Of all the wonders of nature, a tree in summer is perhaps the most remarkable; with the possible exception of a moose singing ‘Embraceable You’ in spats.
If I was asked to describe typical moose habitat, I would NOT say it was where I live – a prairie landscape dotted with a few stands of aspen and a small body of water that can hardly be called a lake; farm land and various size acreages; a city of 40,000 people just a mile away, poised to swallow us up.
No, I don’t think of this as moose country, yet every so often a moose or two or three trot past my back yard. They are not there by accident. They are our neighbours.
Right across the road from our house is the hay field where the hawk kids hung out this fall. A few mornings ago we spotted the moose family grazing there.

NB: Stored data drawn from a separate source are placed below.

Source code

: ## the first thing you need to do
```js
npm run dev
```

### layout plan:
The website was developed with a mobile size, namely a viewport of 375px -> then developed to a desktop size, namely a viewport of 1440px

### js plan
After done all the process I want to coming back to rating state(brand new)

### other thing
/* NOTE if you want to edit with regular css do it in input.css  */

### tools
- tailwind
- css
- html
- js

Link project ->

There were five of them all together, slowly mowing the pasture in the same manner as a herd of cows would. It was a remarkable sight!

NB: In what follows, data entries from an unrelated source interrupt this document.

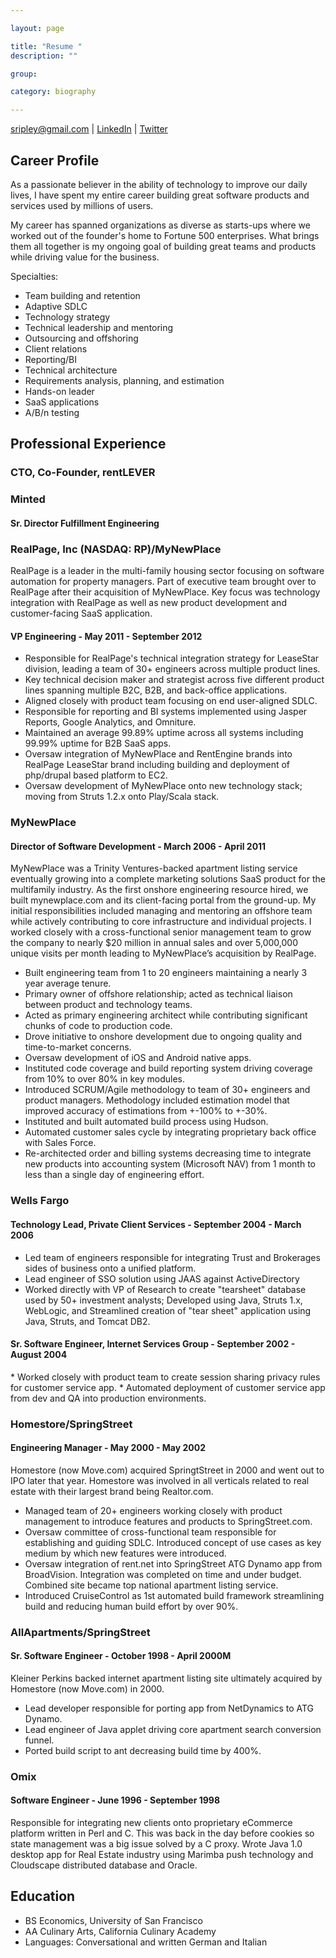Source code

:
 ```yaml
---

layout: page

title: "Resume "
description: ""

group: 

category: biography

---
```

<a href="mailto:sripley@gmail.com">sripley@gmail.com</a> |
<a href="http://www.linkedin.com/in/sripley">LinkedIn</a> |
<a href="http://www.twitter.com/sripley">Twitter</a>

<h2>Career Profile</h2>

As a passionate believer in the ability of technology to improve our daily lives, I have spent my entire career building great software products and services used by millions of users. 

My career has spanned organizations as diverse as starts-ups where we worked out of the founder's home to Fortune 500 enterprises. What brings them all together is my ongoing goal of building great teams and products while driving value for the business. 

Specialties:

* Team building and retention 
* Adaptive SDLC
* Technology strategy
* Technical leadership and mentoring
* Outsourcing and offshoring 
* Client relations
* Reporting/BI
* Technical architecture
* Requirements analysis, planning, and estimation
* Hands-on leader
* SaaS applications
* A/B/n testing
   
<h2>Professional Experience</h2>

<h3>CTO, Co-Founder, rentLEVER</h3>

<h3>Minted</h3>

<h4>Sr. Director Fulfillment Engineering</h4>

<h3>RealPage, Inc (NASDAQ: RP)/MyNewPlace</h3>

RealPage is a leader in the multi-family housing sector focusing on software automation for property managers. Part of executive team brought over to RealPage after their acquisition of MyNewPlace. Key focus was technology integration with RealPage as well as new product development and customer-facing SaaS application.

<h4>VP Engineering - May 2011 - September 2012 </h4>

* Responsible for RealPage's technical integration strategy for LeaseStar division, leading a team of 30+ engineers across multiple product lines. 
* Key technical decision maker and strategist across five different product lines spanning multiple B2C, B2B, and back-office applications. 
* Aligned closely with product team focusing on end user-aligned SDLC.
* Responsible for reporting and BI systems implemented using Jasper Reports, Google Analytics, and Omniture. 
* Maintained an average 99.89% uptime across all systems including 99.99% uptime for B2B SaaS apps.
* Oversaw integration of MyNewPlace and RentEngine brands into RealPage LeaseStar brand including building and deployment of php/drupal based platform to EC2.
* Oversaw development of MyNewPlace onto new technology stack; moving from Struts 1.2.x onto Play/Scala stack. 

<h3>MyNewPlace</h3>
<h4>Director of Software Development - March 2006 - April 2011</h4>

MyNewPlace was a Trinity Ventures-backed apartment listing service eventually growing into a complete marketing solutions SaaS product for the multifamily industry. As the first onshore engineering resource hired, we built mynewplace.com and its client-facing portal from the ground-up. My initial responsibilities included managing and mentoring an offshore team while actively contributing to core infrastructure and individual projects. I worked closely with a cross-functional senior management team to grow the company to nearly $20 million in annual sales and over 5,000,000 unique visits per month leading to MyNewPlace’s acquisition by RealPage. 

* Built engineering team from 1 to 20 engineers maintaining a nearly 3 year average tenure.
* Primary owner of offshore relationship; acted as technical liaison between product and technology teams. 
* Acted as primary engineering architect while contributing significant chunks of code to production code. 
* Drove initiative to onshore development due to ongoing quality and time-to-market concerns. 
* Oversaw development of iOS and Android native apps. 
* Instituted code coverage and build reporting system driving coverage from 10% to over 80% in key modules. 
* Introduced SCRUM/Agile methodology to team of 30+ engineers and product managers. Methodology included estimation model that improved accuracy of estimations from +-100% to +-30%. 
* Instituted and built automated build process using Hudson. 
* Automated customer sales cycle by integrating proprietary back office with Sales Force. 
* Re-architected order and billing systems decreasing time to integrate new products into accounting system (Microsoft NAV) from 1 month to less than a single day of engineering effort. 

<h3>Wells Fargo</h3>
<h4>Technology Lead,  Private Client Services - September 2004 - March 2006</h4>

* Led team of engineers responsible for integrating Trust and Brokerages sides of business onto a unified platform. 
* Lead engineer of SSO solution using JAAS against ActiveDirectory
* Worked directly with VP of Research to create "tearsheet" database used by 50+ investment analysts; Developed using Java, Struts 1.x, WebLogic, and Streamlined creation of "tear sheet" application using Java, Struts, and Tomcat DB2. 

<h4>Sr. Software Engineer, Internet Services Group - September 2002 - August 2004</h4>
* Worked closely with product team to create session sharing privacy rules for customer service app. 
* Automated deployment of customer service app from dev and QA into production environments. 

<h3>Homestore/SpringStreet</h3>
<h4>Engineering Manager - May 2000 - May 2002</h4>

Homestore (now Move.com) acquired SpringtStreet in 2000 and went out to IPO later that year. Homestore was involved in all verticals related to real estate with their largest brand being Realtor.com.  

* Managed team of 20+ engineers working closely with product management to introduce features and products to SpringStreet.com. 
* Oversaw committee of cross-functional team responsible for establishing and guiding SDLC. Introduced concept of use cases as key medium by which new features were introduced. 
* Oversaw integration of rent.net into SpringStreet ATG Dynamo app from BroadVision. Integration was completed on time and under budget. Combined site became top national apartment listing service.
* Introduced CruiseControl as 1st automated build framework streamlining build and reducing human build effort by over 90%.

<h3>AllApartments/SpringStreet</h3>
<h4>Sr. Software Engineer - October 1998 - April 2000M</h4>

Kleiner Perkins backed internet apartment listing site ultimately acquired by Homestore (now Move.com) in 2000. 

* Lead developer responsible for porting app from NetDynamics to ATG Dynamo.
* Lead engineer of Java applet driving core apartment search conversion funnel.
* Ported build script to ant decreasing build time by 400%.

<h3>Omix </h3>
<h4>Software Engineer - June 1996 - September 1998</h4>

Responsible for integrating new clients onto proprietary eCommerce platform written in Perl and C. This was back in the day before cookies so state management was a big issue solved by a C proxy.
Wrote Java 1.0 desktop app for Real Estate industry using Marimba push technology and Cloudscape distributed database and Oracle.

<h2>Education</h2>

* BS Economics, University of San Francisco
* AA Culinary Arts, California Culinary Academy
* Languages: Conversational and written German and Italian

A few days later I was wandering around our property and just inside our northern windbreak I found ungulate tracks in the snow. Looking a lot like a deer print, but much bigger, I decided they were moose tracks. Just then the magpies raised an alarm, I spied movement in the woods, and then the crack of branches breaking as something charged through the trees. I was relieved to see a few white tail deer exit the forest and bound off across the field, and I hoped it was me that had startled them, and not a moose!
Every time I step out my front door I think about the creatures that also call this land home: coyotes and the deer that eat my garden; stinky skunks and a lone weasel; rabbits that also eat my garden and tulip destroying crows; a family of moose!
It is only a matter of time before all of us have to adapt to the encroachment of the city, or move elsewhere. It will be harder for some than others.